On one occasion I attended a meeting at a hotel in San Francisco that didn’t conclude until after 1 AM. When I went to the parking lot to claim my car, I discovered that it had closed at 1, and my car was not available. At this point I started a conversation with myself about how unfair it was for the lot to have closed. I was very upset, and even though I was able to get a room at the hotel and spend the night, I was unable to sleep. I remained upset for about a week, trying to convince myself that I had been right to assume that the lot would be open when my meeting ended.
During this period of upset, I was also aware of the energy I was pouring into this situation as I replayed the event in my head. If I had been able to simply accept what I could not change, i.e. the fact that my car was unavailable until morning, I could have moved on with my life focusing my energy on productive areas. If I had been able to let go, I would have been free of the dilemma.
So why did I hold on to the stance that the lot should have been open? One of the bad habits of my life, which I now have mostly overcome, is the need to be right, to live in the belief that my way is always the right way. And my observation is that most people have a version of this same habit. In my case, I believe it was born out of the need to be perfect, to make no mistakes. Since I’m not perfect, this led me to pour much of my life energy into being right, instead of realizing and accepting my imperfections and moving on in life free of the need to defend myself.

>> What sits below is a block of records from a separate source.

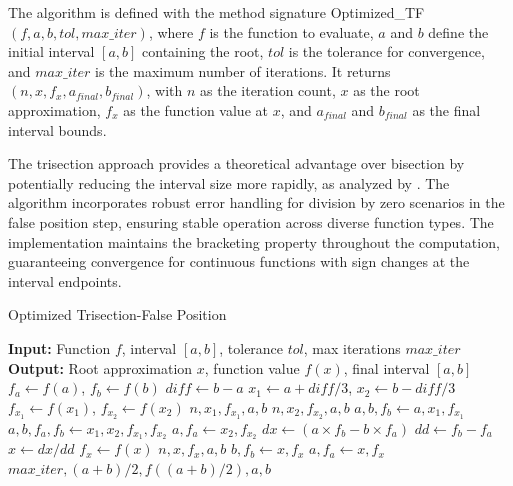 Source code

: \documentclass[amsmath, amssymb, aps]{revtex4-2}
\begin{document}
The algorithm is defined with the method signature Optimized\_TF$(f, a, b, tol, max\_iter)$, where $f$ is the function to evaluate, $a$ and $b$ define the initial interval $[a, b]$ containing the root, $tol$ is the tolerance for convergence, and $max\_iter$ is the maximum number of iterations. It returns $(n, x, f_x, a_{final}, b_{final})$, with $n$ as the iteration count, $x$ as the root approximation, $f_x$ as the function value at $x$, and $a_{final}$ and $b_{final}$ as the final interval bounds.

The trisection approach provides a theoretical advantage over bisection by potentially reducing the interval size more rapidly, as analyzed by \cite{demir2008trisection}. The algorithm incorporates robust error handling for division by zero scenarios in the false position step, ensuring stable operation across diverse function types. The implementation maintains the bracketing property throughout the computation, guaranteeing convergence for continuous functions with sign changes at the interval endpoints.

\begin{algorithm}[H]
\caption{Optimized Trisection-False Position}
\begin{algorithmic}[1]
\State \textbf{Input:} Function $f$, interval $[a, b]$, tolerance $tol$, max iterations $max\_iter$
\State \textbf{Output:} Root approximation $x$, function value $f(x)$, final interval $[a, b]$
\State $f_a \gets f(a)$, $f_b \gets f(b)$
    \State $diff \gets b - a$
    \State $x_1 \gets a + diff/3$, $x_2 \gets b - diff/3$
    \State $f_{x_1} \gets f(x_1)$, $f_{x_2} \gets f(x_2)$
        \State \Return $n, x_1, f_{x_1}, a, b$
    \EndIf
        \State \Return $n, x_2, f_{x_2}, a, b$
    \EndIf
        \State $a, b, f_b \gets a, x_1, f_{x_1}$
        \State $a, b, f_a, f_b \gets x_1, x_2, f_{x_1}, f_{x_2}$
    \Else
        \State $a, f_a \gets x_2, f_{x_2}$
    \EndIf
    \State $dx \gets (a \times f_b - b \times f_a)$
    \State $dd \gets f_b - f_a$
    \State $x \gets dx / dd$
    \State $f_x \gets f(x)$
        \State \Return $n, x, f_x, a, b$
    \EndIf
        \State $b, f_b \gets x, f_x$
    \Else
        \State $a, f_a \gets x, f_x$
    \EndIf
\EndFor
\State \Return $max\_iter, (a + b)/2, f((a + b)/2), a, b$
\end{algorithmic}
\end{algorithm}
\end{document}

The first step in freeing one’s self of this debilitating habit is to recognize it and to see the alternative to accept the way things are, not the way we think they should be. This leads to realization of the cost of being right in terms of energy expended, providing the incentive to let go of that habit. In addition, being right can have devastating effects on relationships which can be even more costly. Again, understanding the cost provides an incentive to let go and enjoy the freedom of accepting things as they are.